This past week, the Supreme Court struck down a Massachusetts law that kept abortion protesters at least 35 feet away from abortion clinics. The law set up a parameter with a permanent line painted to designate the buffer zone as it was called. It should be noted that Rachel Maddow had a terrific segment on this topic on her show. She went into the history of violence by anti-abortion demonstrators in not only Massachusetts but nationwide. Obviously, the makers of the law were not trying to squash opposition as much as they were trying to protect those involved.

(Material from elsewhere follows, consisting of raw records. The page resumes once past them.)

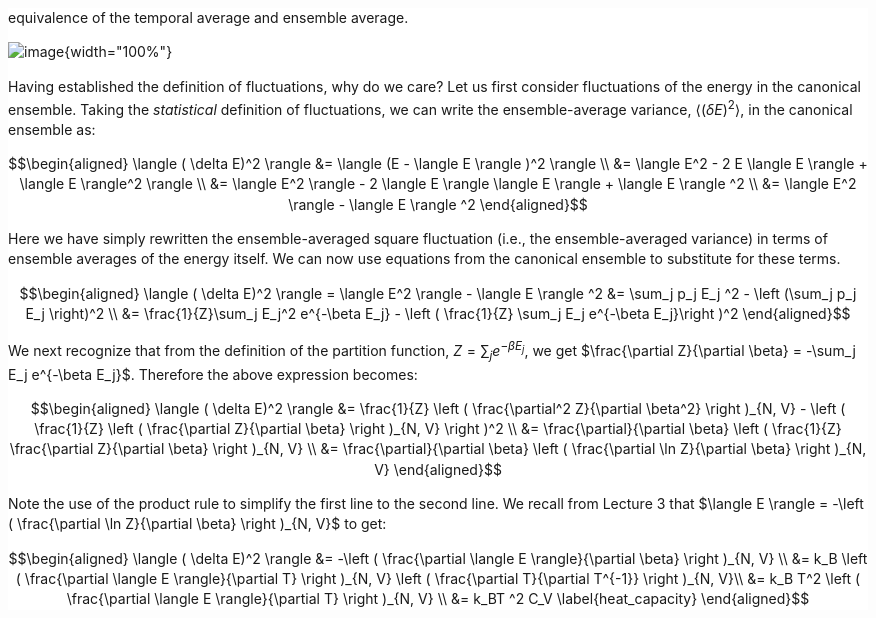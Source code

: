 equivalence of the temporal average and ensemble average.

![image](figs/fig_8_3.png){width="100%"}

Having established the definition of fluctuations, why do we care? Let
us first consider fluctuations of the energy in the canonical ensemble.
Taking the *statistical* definition of fluctuations, we can write the
ensemble-average variance, $\langle ( \delta E)^2 \rangle$, in the
canonical ensemble as:

$$\begin{aligned}
\langle ( \delta E)^2 \rangle &= \langle (E - \langle E \rangle )^2 \rangle \\
&=  \langle E^2 -  2 E \langle E \rangle +  \langle E \rangle^2 \rangle \\
&= \langle E^2 \rangle - 2 \langle E \rangle \langle E \rangle + \langle E \rangle ^2 \\
&= \langle E^2 \rangle  - \langle E \rangle ^2
\end{aligned}$$

Here we have simply rewritten the ensemble-averaged square fluctuation
(i.e., the ensemble-averaged variance) in terms of ensemble averages of
the energy itself. We can now use equations from the canonical ensemble
to substitute for these terms.

$$\begin{aligned}
\langle ( \delta E)^2 \rangle  = \langle E^2 \rangle  - \langle E \rangle ^2 &= \sum_j p_j E_j ^2 - \left (\sum_j p_j E_j \right)^2 \\
&= \frac{1}{Z}\sum_j E_j^2 e^{-\beta E_j} - \left (  \frac{1}{Z} \sum_j E_j e^{-\beta E_j}\right )^2
\end{aligned}$$

We next recognize that from the definition of the partition function,
$Z = \sum_j e^{-\beta E_j}$, we get
$\frac{\partial Z}{\partial \beta} = -\sum_j E_j e^{-\beta E_j}$.
Therefore the above expression becomes:

$$\begin{aligned}
\langle ( \delta E)^2 \rangle &= \frac{1}{Z} \left (  \frac{\partial^2 Z}{\partial \beta^2} \right )_{N, V} - \left ( \frac{1}{Z} \left (  \frac{\partial Z}{\partial \beta} \right )_{N, V} \right )^2 \\
&= \frac{\partial}{\partial \beta} \left ( \frac{1}{Z} \frac{\partial Z}{\partial \beta} \right )_{N, V} \\
&= \frac{\partial}{\partial \beta} \left ( \frac{\partial \ln Z}{\partial \beta} \right )_{N, V}
\end{aligned}$$

Note the use of the product rule to simplify the first line to the
second line. We recall from Lecture 3 that
$\langle E \rangle = -\left ( \frac{\partial \ln Z}{\partial \beta} \right )_{N, V}$
to get:

$$\begin{aligned}
\langle ( \delta E)^2 \rangle &= -\left ( \frac{\partial \langle E \rangle}{\partial \beta} \right )_{N, V}  \\
&= k_B \left ( \frac{\partial \langle E \rangle}{\partial T} \right )_{N, V} \left ( \frac{\partial T}{\partial T^{-1}} \right )_{N, V}\\
&= k_B T^2 \left ( \frac{\partial \langle E \rangle}{\partial T} \right )_{N, V} \\
&= k_BT ^2 C_V \label{heat_capacity}
\end{aligned}$$
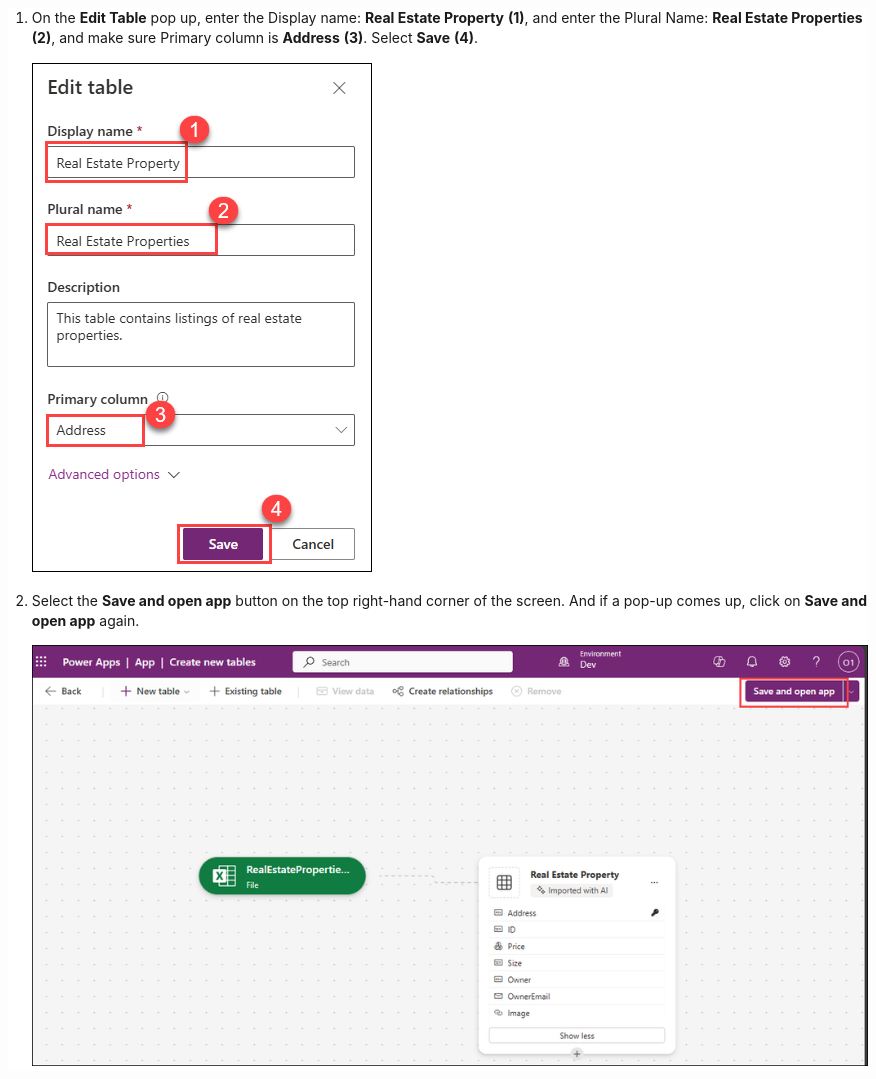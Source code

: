 1. On the **Edit Table** pop up, enter the Display name: **Real Estate Property** **(1)**, and enter the Plural Name: **Real Estate Properties** **(2)**, and make sure Primary column is **Address** **(3)**. Select **Save** **(4)**.

    ![](../Media/L2T2S7-2406.png)

1. Select the **Save and open app** button on the top right-hand corner of the screen. And if a pop-up comes up, click on **Save and open app** again.

    ![](../Media/L2T2S8-2406.png)
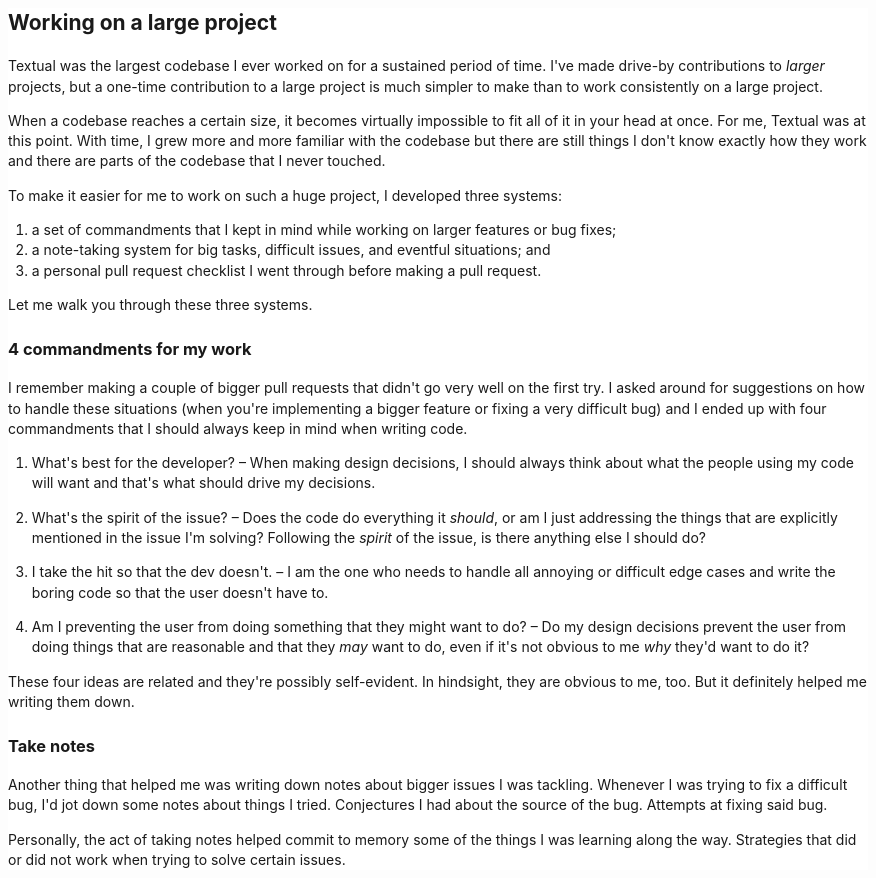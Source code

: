 

## Working on a large project

Textual was the largest codebase I ever worked on for a sustained period of time.
I've made drive-by contributions to _larger_ projects, but a one-time contribution to a large project is much simpler to make than to work consistently on a large project.

When a codebase reaches a certain size, it becomes virtually impossible to fit all of it in your head at once.
For me, Textual was at this point.
With time, I grew more and more familiar with the codebase but there are still things I don't know exactly how they work and there are parts of the codebase that I never touched.

To make it easier for me to work on such a huge project, I developed three systems:

 1. a set of commandments that I kept in mind while working on larger features or bug fixes;
 2. a note-taking system for big tasks, difficult issues, and eventful situations; and
 3. a personal pull request checklist I went through before making a pull request.

Let me walk you through these three systems.


### 4 commandments for my work

I remember making a couple of bigger pull requests that didn't go very well on the first try.
I asked around for suggestions on how to handle these situations (when you're implementing a bigger feature or fixing a very difficult bug) and I ended up with four commandments that I should always keep in mind when writing code.

 1. What's best for the developer? – When making design decisions, I should always think about what the people using my code will want and that's what should drive my decisions.

 2. What's the spirit of the issue? – Does the code do everything it _should_, or am I just addressing the things that are explicitly mentioned in the issue I'm solving? Following the _spirit_ of the issue, is there anything else I should do?

 3. I take the hit so that the dev doesn't. – I am the one who needs to handle all annoying or difficult edge cases and write the boring code so that the user doesn't have to.

 4. Am I preventing the user from doing something that they might want to do? – Do my design decisions prevent the user from doing things that are reasonable and that they _may_ want to do, even if it's not obvious to me _why_ they'd want to do it?

These four ideas are related and they're possibly self-evident.
In hindsight, they are obvious to me, too.
But it definitely helped me writing them down.


### Take notes

Another thing that helped me was writing down notes about bigger issues I was tackling.
Whenever I was trying to fix a difficult bug, I'd jot down some notes about things I tried.
Conjectures I had about the source of the bug.
Attempts at fixing said bug.

Personally, the act of taking notes helped commit to memory some of the things I was learning along the way.
Strategies that did or did not work when trying to solve certain issues.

It has also been pointed out that the Supreme Court has such a buffer zone themselves. They aren’t the only ones that have such zones for their own protection. However, if we stick with the Supreme Court we notice the obvious problems with hypocrisy. Mind you, this isn’t necessarily about constitutionality because the court did strike down the law 9-0. One of the benefits of being on the court is that you don’t have to concern yourselves with public opinion. You don’t have to concern yourself with how a ruling looks in the face of overwhelming evidence and obvious contradictions. All you have to do is look at the law and measure it against the constitutionality of that law. It must be great to be them.
This isn’t really about abortion either. To be perfectly frank, I am against abortion myself. However, that is a position of personal faith and conviction and not one based on the law. Intelligent and reasonable people can hold personal positions while recognizing that the law comes to a different conclusion. I support a woman’s right to choose even if I disagree with the choice they make most of the time. While I understand my own beliefs and what my church teaches, I also understand that it is a choice that I’ll never have to make and I am thankful for that. Part of being a responsible adult is understanding that virtually no issue is completely black and white. There are nuances everywhere that are often impossible to understand completely unless you are personally and emotionally involved.
Unfortunately, we don’t live in a world where everyone is a responsible adult. I suppose we all acknowledge that part of the bargain, but it doesn’t mean that we have to accept whatever consequences may come from that fact. The SCOTUS certainly doesn’t accept the consequences of that. They have a protective barrier that allows for their safety. The Congress and president have similar barriers. Doesn’t it seem reasonable that private citizens should have protections as well? In fact, they do. If you want to demonstrate, you often have to have a permit or are at least limited in the areas where you can protest. It’s not so much a freedom of speech issue, but an issue of safety.
It’s an issue when you have some people that cannot grasp the obvious contradiction between arguing for the sanctity of life and then be perfectly willing to take someone else’s life in the process. When Thomas Jefferson wrote down that we are endowed with the right to life, liberty, and the pursuit of happiness (property), he put those so-called God given rights in that order for a particular reason. Without life there can be no liberty or happiness (at least in the worldly sense of happiness). Therefore, it is incumbent on the government to always balance life with liberty and happiness. Far be in from me to miss the obvious problems with that statement when speaking on the issue of abortion. It is a messy issue because it involves us balancing the liberty of one with the potential life of another.
For that reason, I would certainly hope that there would be people that deeply care about that potential life. I hope that there would be people that would speak out for that potential life. I also hope that there would be people to speak out for the rights of the woman in that situation. I hope that there would be people looking out for her and her wants and needs. In a pluralistic society we can do both. We can shout them from the rooftops and street corners if we so desire. We cannot harm anyone else or physically intimidate them in the process. I ‘m not a lawyer and I didn’t stay at a Holiday Inn Express last night, but I fail to understand the wisdom of striking down a law designed to protect ordinary citizens from physical harm and harassment of their fellow citizens. By that same wisdom, I should be allowed to stand five feet from the bench and shout in their faces while they are making a ruling. What is good for the goose is also good for the gander.